China's Wang Han emerged as one of the youngest billionaires, when the value of his budget airline Juneyao tripled in value in less than three weeks this month. Although Mr Wang, 27, has an inherited net worth of US$1.2 billion (S$1.6 billion), he is counted among the newly-minted members of the billion-dollar club in 2015.
Here's a look at a few entrepreneurs who made it on their own to this elite club by putting their unique ideas to paper - or rather, to the Internet:
1. Evan Spiegel, 25, self-made; estimated net worth: US$1.5 billion
Evan Spiegel is the chief executive of Snapchat, the photo messaging company he cofounded in 2011 with Bobby Murphy, his senior in Stanford.

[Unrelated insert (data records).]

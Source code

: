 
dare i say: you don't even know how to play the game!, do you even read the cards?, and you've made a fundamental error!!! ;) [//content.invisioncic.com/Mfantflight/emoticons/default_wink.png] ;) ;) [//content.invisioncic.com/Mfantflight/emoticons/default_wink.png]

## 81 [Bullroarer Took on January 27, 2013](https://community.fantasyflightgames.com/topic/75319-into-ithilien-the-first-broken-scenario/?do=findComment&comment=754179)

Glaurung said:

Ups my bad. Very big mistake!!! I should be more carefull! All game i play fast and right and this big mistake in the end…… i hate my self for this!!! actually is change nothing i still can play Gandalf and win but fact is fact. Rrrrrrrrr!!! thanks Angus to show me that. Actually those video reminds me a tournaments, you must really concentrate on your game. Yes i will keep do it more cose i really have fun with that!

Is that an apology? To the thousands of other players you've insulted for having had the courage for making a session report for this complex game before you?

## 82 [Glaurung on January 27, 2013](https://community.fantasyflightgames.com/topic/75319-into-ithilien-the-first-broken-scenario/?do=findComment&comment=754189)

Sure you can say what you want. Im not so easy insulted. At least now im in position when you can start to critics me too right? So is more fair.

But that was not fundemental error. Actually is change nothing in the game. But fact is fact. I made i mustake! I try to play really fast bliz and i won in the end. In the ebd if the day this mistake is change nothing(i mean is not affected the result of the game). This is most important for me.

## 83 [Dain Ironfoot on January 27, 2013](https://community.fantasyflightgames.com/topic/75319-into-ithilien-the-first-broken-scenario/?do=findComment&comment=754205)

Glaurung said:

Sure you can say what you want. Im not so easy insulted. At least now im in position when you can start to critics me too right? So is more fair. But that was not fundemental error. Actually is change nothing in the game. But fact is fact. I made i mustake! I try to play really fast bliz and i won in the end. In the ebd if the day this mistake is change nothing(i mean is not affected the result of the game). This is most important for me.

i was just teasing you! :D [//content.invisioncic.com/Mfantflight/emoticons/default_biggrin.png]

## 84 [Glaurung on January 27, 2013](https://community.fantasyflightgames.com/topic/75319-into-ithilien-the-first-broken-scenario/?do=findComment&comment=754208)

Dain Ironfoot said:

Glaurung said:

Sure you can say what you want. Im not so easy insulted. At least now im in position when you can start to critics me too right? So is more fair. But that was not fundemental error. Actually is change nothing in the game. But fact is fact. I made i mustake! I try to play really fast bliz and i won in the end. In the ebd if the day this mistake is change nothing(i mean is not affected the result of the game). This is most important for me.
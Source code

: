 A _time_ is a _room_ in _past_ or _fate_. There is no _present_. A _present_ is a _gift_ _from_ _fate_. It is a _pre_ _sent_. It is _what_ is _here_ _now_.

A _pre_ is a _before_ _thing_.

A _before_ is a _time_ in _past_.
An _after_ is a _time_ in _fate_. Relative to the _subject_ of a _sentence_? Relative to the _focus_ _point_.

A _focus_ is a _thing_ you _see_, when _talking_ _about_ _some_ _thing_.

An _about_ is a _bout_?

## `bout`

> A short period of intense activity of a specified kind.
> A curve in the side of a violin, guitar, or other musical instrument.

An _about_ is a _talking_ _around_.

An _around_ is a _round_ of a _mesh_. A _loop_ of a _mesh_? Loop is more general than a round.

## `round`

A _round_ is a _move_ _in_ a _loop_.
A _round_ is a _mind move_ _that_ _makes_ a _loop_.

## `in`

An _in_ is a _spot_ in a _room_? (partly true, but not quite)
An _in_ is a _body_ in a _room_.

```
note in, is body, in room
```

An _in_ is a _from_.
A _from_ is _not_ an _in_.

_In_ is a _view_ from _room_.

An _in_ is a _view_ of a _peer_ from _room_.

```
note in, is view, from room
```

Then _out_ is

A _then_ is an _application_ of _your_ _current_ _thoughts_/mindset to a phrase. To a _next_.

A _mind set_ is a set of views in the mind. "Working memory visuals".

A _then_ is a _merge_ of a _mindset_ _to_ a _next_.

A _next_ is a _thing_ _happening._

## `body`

They met at a frat house and became friends, eventually developing an app that could send photo messages to contacts with a timer called Picaboo. It flopped. They rebranded it as Snapchat, and in 2011 the app took off and is now used by 100 million people monthly, for free. This year, two years after Spiegel turned down a US$3 billion offer from Facebook, Snapshot received offers for US$19 billion.
2. Elizabeth Holmes, 31, self-made; estimated net worth: US$ 4.6 billion
The death of an uncle from cancer because it was not caught early was the motivation for Elizabeth Holmes to start her blood testing company Theranos. Valued at US$9 billion now, the company has propelled her into the list of world's youngest female billionaires.

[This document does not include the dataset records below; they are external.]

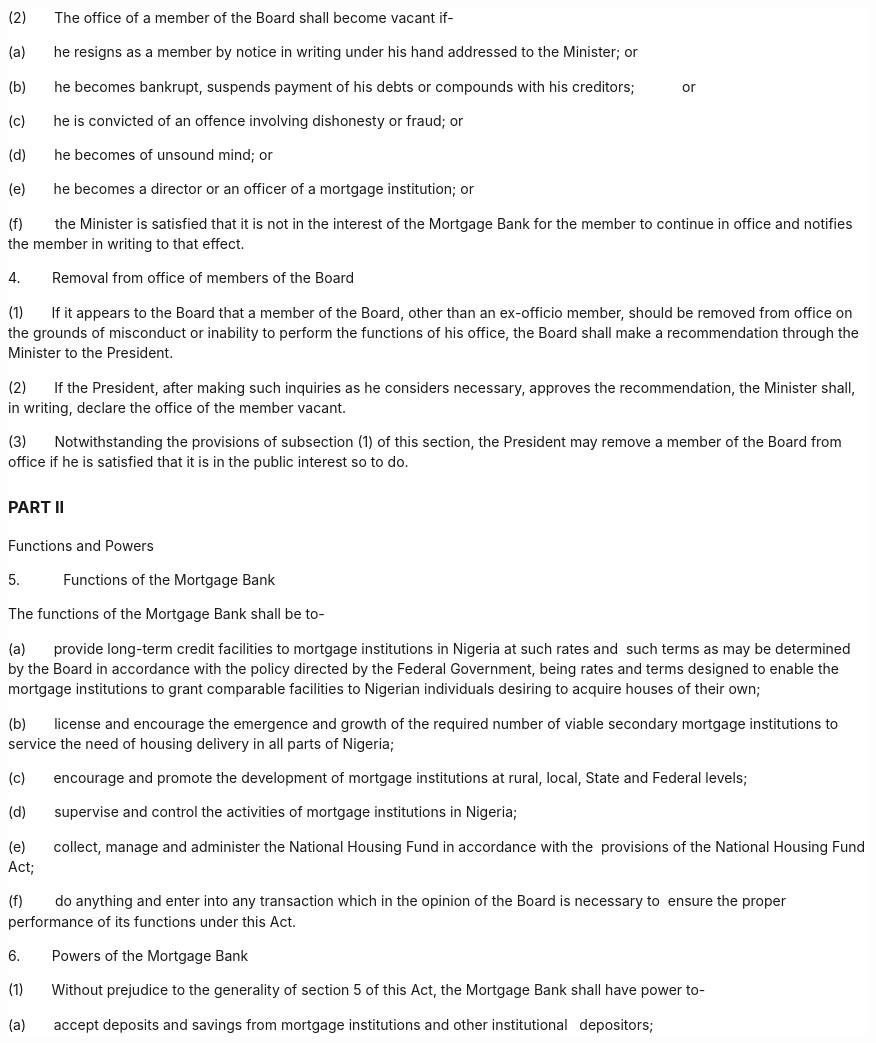 (2)       The office of a member of the Board shall become vacant if-

(a)       he resigns as a member by notice in writing under his hand addressed to the Minister; or

(b)       he becomes bankrupt, suspends payment of his debts or compounds with his creditors;            or

(c)       he is convicted of an offence involving dishonesty or fraud; or

(d)       he becomes of unsound mind; or

(e)       he becomes a director or an officer of a mortgage institution; or

(f)        the Minister is satisfied that it is not in the interest of the Mortgage Bank for the member to continue in office and notifies the member in writing to that effect.

4.        Removal from office of members of the Board

(1)       If it appears to the Board that a member of the Board, other than an ex-officio member, should be removed from office on the grounds of misconduct or inability to perform the functions of his office, the Board shall make a recommendation through the Minister to the President.

(2)       If the President, after making such inquiries as he considers necessary, approves the recommendation, the Minister shall, in writing, declare the office of the member vacant.

(3)       Notwithstanding the provisions of subsection (1) of this section, the President may remove a member of the Board from office if he is satisfied that it is in the public interest so to do.

### PART II

Functions and Powers

5.           Functions of the Mortgage Bank

The functions of the Mortgage Bank shall be to-

(a)       provide long-term credit facilities to mortgage institutions in Nigeria at such rates and  such terms as may be determined by the Board in accordance with the policy directed by the Federal Government, being rates and terms designed to enable the mortgage institutions to grant comparable facilities to Nigerian individuals desiring to acquire houses of their own;

(b)       license and encourage the emergence and growth of the required number of viable secondary mortgage institutions to service the need of housing delivery in all parts of Nigeria;

(c)       encourage and promote the development of mortgage institutions at rural, local, State and Federal levels;

(d)       supervise and control the activities of mortgage institutions in Nigeria;

(e)       collect, manage and administer the National Housing Fund in accordance with the  provisions of the National Housing Fund Act;

(f)        do anything and enter into any transaction which in the opinion of the Board is necessary to  ensure the proper performance of its functions under this Act.

6.        Powers of the Mortgage Bank

(1)       Without prejudice to the generality of section 5 of this Act, the Mortgage Bank shall have power to-

(a)       accept deposits and savings from mortgage institutions and other institutional   depositors;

A dropout of Stanford University, Holmes launched the company that uses just a drop of blood for more than 70 different tests in a faster, cheaper and less painful way for testing. In 2013, Walgreens, the largest US retail pharmacy chain, announced plans to roll out Theranos Wellness Centers inside its pharmacies.
So far, there are 41 Theranos labs in California and Arizona. Board members of Theranos include elder statesmen George Shultz and Henry Kissinger
3. Travis Kalanick, 38, self-made; estimated net worth: US$5.3 billion
He is the chief executive of Uber Technologies, the hot ride-hailing service that has raised more than US$4 billion from investors. Uber is the third startup of UCLA dropout Kalanick, who is estimated to own at least 13 per cent of this company.
His first venture, an online file-exchange service, failed after which he filed for bankruptcy in 2000. His second company, a file-sharing company called RedSwoosh, was sold in 2007 to cloud computing firm Akamai Technologies for US$18.7 million in stock.
Uber has now been valued at a whopping US$41.2 billion. It is competing with taxi services across the world and plans to invest over US$1 billion in China this year.
4. Brian Chesky, 33, self-made; estimated net worth: US$1.89 billion
Co-founder and chief executive of Airbnb, Brian Chesky was a former bodybuilder studying at the Rhode Island School of Design. He started what was earlier known as Airbedandbreakfast.com in San Francisco with Nathan Blecharczyk in 2008, a peer-to-peer home and apartment rental firm, which was valued in April 2014 at US$10 billion after an employee stock sale.
As of early 2015, 30 million guests had used the service which has nearly 1 million homes listed on its site.
5. Markus 'Notch' Persson, 36, self-made; estimated net worth: US$1.34 billion
Known online by his nickname Notch, Markus Persson - the son of a nurse and a railroad worker - grew up relatively poor, but hit it rich when he developed a hobby project into the most-downloaded computer game: Minecraft.
Persson worked on the Lego-like graphics of the game while working at Candy Crush maker King Entertainment, but quit when the game gained popularity and eventually formed his firm called Mojang. The company sold 1 million copies of Minecraft by January 2011 and has sold more than 100 million copies across platforms including PC, iOS, Android, Xbox and PlayStation to date. In September 2014, Microsoft purchased the Stockholm-based company for US$2.5 billion.
6. 'Brian' Kim Beom-Su, 49, self-made; estimated net worth: US$2.3 billion
A Korean slumdog millionaire tale. Born to parents who did not finish grade school, Kim grew up in poverty in a one-room shared apartment, paid his way through school by offering private tuitions and sometimes skipped meals to save money. An industrial engineer by degree, his first employer was Samsung.
He founded an online gaming company in the late 1990s which merged with another Korean outfit to dominate the country's search and web traffic. When smartphone arrived in 2009, he grabbed on the opportunity to create a messaging service KakaoTalk.
Soon a team was working for him to create games and apps that would make users dependent on the platform and eventually allow it to generate revenue. New services like KakaoPay, BankWallet Kakao and KakaoTaxi are in the offing.